As you can see, it is easy for you to filter our \r or \a or other unwanted characters, just use string.Replace for that.

To filter out field codes and field character, one needs to implement a simple state machine that could work like this:

if got field start character

isExtracing = false

if got field separator

isExtracting = true

To avoid searching for field start/end/separator characters inside the strings, I can add special methods to IDocumentVisitor such as FieldStart, FieldSeparator and FieldEnd. But this will be merely a cosmetic and you will still need a simple state to skip field codes.

Roman,

that’s perfectly fine for me. I just didn’t know how to interpret the various control sequences and characters. Now that I know I’ll try and dig my way through to the actual text that I’m interested in.

Thanks very much again.

I’ll do some further testing (also with regards to Aspose.Pdf) and we’ll see what comes next

Regards

Kai

Roman,

yes, of course, I was able to correctly extract the text from the field et al.
It would be really nice to have some sort of class that holds commonly used control chars/sequences in order to be able to perform searches based on constants rather than the “cryptic” hex-character sequences Or, following your suggestion, have methods that determine whether a given string contains control characters/sequences of a given kind.

However, what I noticed with a generated Word document is the following: When I open the document in Word 2002 and attempt to save it, Word loops forever.

I will send you the Word document in a seperate email.

Regards

Kai

What exactly do you do to reproduce the problem when saving the document in MS Word?

I can save it okay. I just click the Save toolbar icon. I’ve also tried Save As command.

Roman,

I simply open up the document (note: it has been generated using the test app I sent you earlier) and hit Ctrl-S, Toolbar button, Menu Item. Whatever I do, Word enters infinite loop state chewing up 100% of CPU.
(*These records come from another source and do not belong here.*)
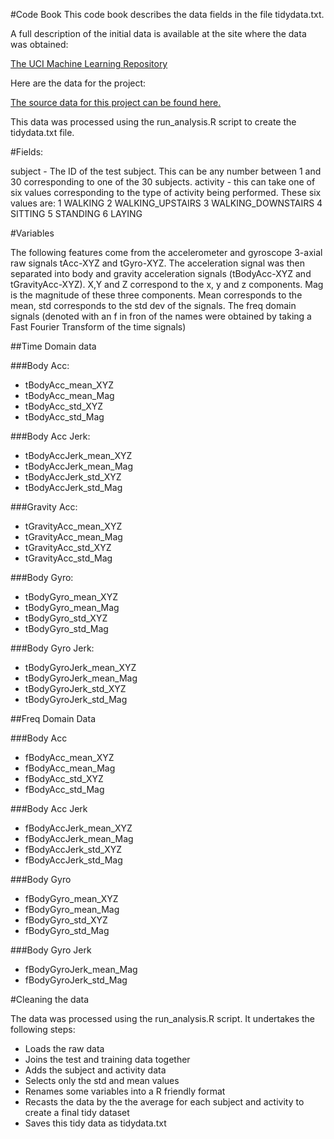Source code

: #Code Book
This code book describes the data fields in the file tidydata.txt. 


A full description of the initial data is available at the site where the data was obtained: 

<a href="http://archive.ics.uci.edu/ml/datasets/Human+Activity+Recognition+Using+Smartphones">The UCI Machine Learning Repository</a>

Here are the data for the project: 

<a href="https://d396qusza40orc.cloudfront.net/getdata%2Fprojectfiles%2FUCI%20HAR%20Dataset.zip">The source data for this project can be found here.</a>


This data was processed using the run_analysis.R script to create the tidydata.txt file. 


#Fields:

subject - The ID of the test subject. This can be any number between 1 and 30 corresponding to one of the 30 subjects.
activity - this can take one of six values corresponding to the type of activity being performed. These six values are:
1 WALKING
2 WALKING_UPSTAIRS
3 WALKING_DOWNSTAIRS
4 SITTING
5 STANDING
6 LAYING

#Variables

The following features come from the accelerometer and gyroscope 3-axial raw signals tAcc-XYZ and tGyro-XYZ.
The acceleration signal was then separated into body and gravity acceleration signals (tBodyAcc-XYZ and tGravityAcc-XYZ).
X,Y and Z correspond to the x, y and z components. Mag is the magnitude of these three components.
Mean corresponds to the mean, std corresponds to the std dev of the signals.
The freq domain signals (denoted with an f in fron of the names were obtained by taking a Fast Fourier Transform of the time signals)

##Time Domain data

###Body Acc:

* tBodyAcc_mean_XYZ
* tBodyAcc_mean_Mag
* tBodyAcc_std_XYZ
* tBodyAcc_std_Mag

###Body Acc Jerk:

* tBodyAccJerk_mean_XYZ
* tBodyAccJerk_mean_Mag
* tBodyAccJerk_std_XYZ
* tBodyAccJerk_std_Mag

###Gravity Acc:

* tGravityAcc_mean_XYZ
* tGravityAcc_mean_Mag
* tGravityAcc_std_XYZ
* tGravityAcc_std_Mag

###Body Gyro:

* tBodyGyro_mean_XYZ
* tBodyGyro_mean_Mag
* tBodyGyro_std_XYZ
* tBodyGyro_std_Mag

###Body Gyro Jerk:

* tBodyGyroJerk_mean_XYZ
* tBodyGyroJerk_mean_Mag
* tBodyGyroJerk_std_XYZ
* tBodyGyroJerk_std_Mag


##Freq Domain Data

###Body Acc

* fBodyAcc_mean_XYZ
* fBodyAcc_mean_Mag
* fBodyAcc_std_XYZ
* fBodyAcc_std_Mag

###Body Acc Jerk

* fBodyAccJerk_mean_XYZ
* fBodyAccJerk_mean_Mag
* fBodyAccJerk_std_XYZ
* fBodyAccJerk_std_Mag

###Body Gyro

* fBodyGyro_mean_XYZ
* fBodyGyro_mean_Mag
* fBodyGyro_std_XYZ
* fBodyGyro_std_Mag

###Body Gyro Jerk

* fBodyGyroJerk_mean_Mag
* fBodyGyroJerk_std_Mag


#Cleaning the data

The data was processed using the run_analysis.R script. It undertakes the following steps:

* Loads the raw data
* Joins the test and training data together
* Adds the subject and activity data
* Selects only the std and mean values
* Renames some variables into a R friendly format
* Recasts the data by the the average for each subject and activity to create a final tidy dataset
* Saves this tidy data as tidydata.txt

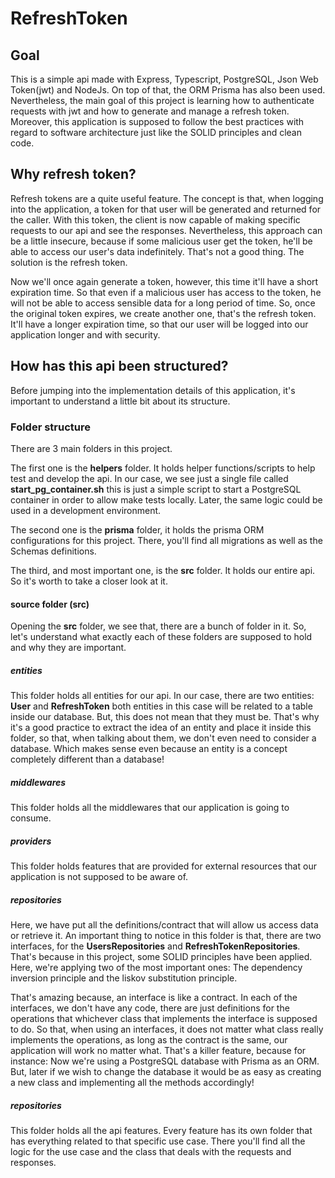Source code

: # RefreshToken

## Goal
This is a simple api made with Express, Typescript, PostgreSQL, Json Web Token(jwt) and NodeJs. On top of that, the ORM Prisma has also been used.
Nevertheless, the main goal of this project is learning how to authenticate requests with jwt and how to generate and manage a refresh token.
Moreover, this application is supposed to follow the best practices with regard to software architecture just like the SOLID principles and clean code.

## Why refresh token?
Refresh tokens are a quite useful feature. The concept is that, when logging into the application,
a token for that user will be generated and returned for the caller. 
With this token, the client is now capable of making specific requests to our api and see the responses. 
Nevertheless, this approach can be a little insecure, because if some malicious user get the token, 
he'll be able to access our user's data indefinitely. That's not a good thing. 
The solution is the refresh token.

Now we'll once again generate a token, however, this time it'll have a short expiration time. So that even if a malicious user has access to the token, he will not be able to access sensible data for a long period of time. So, once the original token expires, we create another one, that's the refresh token. It'll have a longer expiration time, so that our user will be logged into our application longer and with security.


## How has this api been structured?
Before jumping into the implementation details of this application, it's important to understand a little bit about its structure.


### Folder structure
There are 3 main folders in this project. 

The first one is the __helpers__ folder. It holds helper functions/scripts to help test and develop the api.
In our case, we see just a single file called __start_pg_container.sh__ 
this is just a simple script to start a PostgreSQL container in order to allow make tests locally. 
Later, the same logic could be used in a development environment.

The second one is the __prisma__ folder, it holds the prisma ORM configurations for this project.
There, you'll find all migrations as well as the Schemas definitions.

The third, and most important one, is the __src__ folder. It holds our entire api. So it's worth to take a closer look 
at it.

#### source folder (src)
Opening the __src__ folder, we see that, there are a bunch of folder in it. So, let's understand
what exactly each of these folders are supposed to hold and why they are important.

##### entities
This folder holds all entities for our api. In our case, there are two entities: __User__ and
__RefreshToken__ both entities in this case will be related to a table inside our database. But, 
this does not mean that they must be. 
That's why it's a good practice to extract the idea of an entity and place it inside this folder, 
so that, when talking about them, we don't even need to consider a database. Which makes sense even because an entity is a concept completely different than a database!

##### middlewares
This folder holds all the middlewares that our application is going to consume.

##### providers
This folder holds features that are provided for external resources that our application is 
not supposed to be aware of.

##### repositories
Here, we have put all the definitions/contract that will allow us access data or retrieve it.
An important thing to notice in this folder is that, there are two interfaces, for the __UsersRepositories__ and __RefreshTokenRepositories__.
That's because in this project, some SOLID principles have been applied. Here, we're applying two of the most important ones: The dependency inversion principle and the liskov substitution principle.

That's amazing because, an interface is like a contract. In each of the interfaces, we don't have any code, there are just definitions for the operations that whichever class that implements the 
interface is supposed to do.
So that, when using an interfaces, it does not matter what class really implements the operations, as long as the contract is the same, our application will work no matter what.
That's a killer feature, because for instance: Now we're using a PostgreSQL database with Prisma as an ORM. But, later if we wish to change the database it would be as easy as creating a new class and implementing all the methods accordingly!

##### repositories
This folder holds all the api features. Every feature has its own folder that has everything related to that specific use case. 
There you'll find all the logic for the use case and the class that deals with the requests and responses.

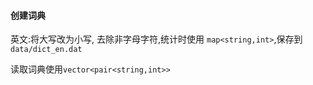 #### 创建词典

英文:将大写改为小写, 去除非字母字符,统计时使用 `map<string,int>`,保存到`data/dict_en.dat`

读取词典使用`vector<pair<string,int>>`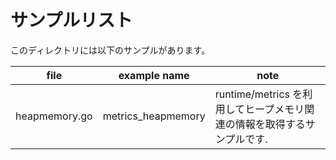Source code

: # サンプルリスト

このディレクトリには以下のサンプルがあります。

| file          | example name       | note                                                                    |
| ------------- | ------------------ | ----------------------------------------------------------------------- |
| heapmemory.go | metrics_heapmemory | runtime/metrics を利用してヒープメモリ関連の情報を取得するサンプルです. |

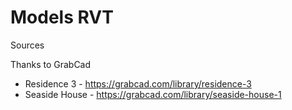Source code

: Models RVT
==========

Sources

Thanks to GrabCad

* Residence 3 - https://grabcad.com/library/residence-3
* Seaside House - https://grabcad.com/library/seaside-house-1
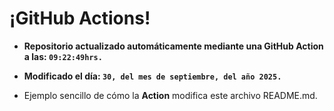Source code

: # ¡GitHub Actions!
* **Repositorio actualizado automáticamente mediante una GitHub Action a las: `09:22:49hrs.`**
* **Modificado el día: `30, del mes de septiembre, del año 2025.`**

* Ejemplo sencillo de cómo la **Action** modifica este archivo README.md.
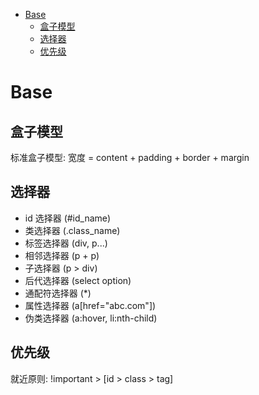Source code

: <!-- TOC -->

- [Base](#base)
    - [盒子模型](#盒子模型)
    - [选择器](#选择器)
    - [优先级](#优先级)

<!-- /TOC -->

# Base

## 盒子模型

标准盒子模型: 宽度 = content + padding + border + margin

## 选择器

- id 选择器 (#id_name)
- 类选择器 (.class_name)
- 标签选择器 (div, p...)
- 相邻选择器 (p + p)
- 子选择器 (p > div)
- 后代选择器 (select option)
- 通配符选择器 (*)
- 属性选择器 (a[href="abc.com"])
- 伪类选择器 (a:hover, li:nth-child)

## 优先级

就近原则: !important > [id > class > tag]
I’m using Word 2002 SP 2 German.

Regards

Kai

I’ve tried it on Word XP SP1 (which is Word 2002 I presume) and SP3 as well (could not get SP2 installed). Also tried on Word 2000. It’s English of course, not German. Not sure if I have German version around handy, but I’ll have a look. Sorry I could not solve this quickly.

In general, the way we try to resolve such things is to gradually remove some elements from the document (in your case from the original template) and then see if the problem disappears. This gives an idea what document element causes the problem and then we can work on it.

Roman,

sorry, but I totally forgot that the Document contains some Macro that gets called when saving the document. There was a bug in the macro that seemed to show up the first time I tried it with the Aspose.Word generated document. I have now implemented a work around/fix for this bug and it works like charm.

Thanks for your help. I will now continue evaluating/testing the component

Regards

Kai

Roman,

going further with my testing I found out that the document opens as an OLE object in Word 97 rather than a real Word 97 document. Did you skip the native Word 97 support in the meantime?

…or is it just that I’m missing anything again?

Regards

Kai

Not sure what do you mean opens as OLE object? Ok, I’ll try opening the document in MS Word 97.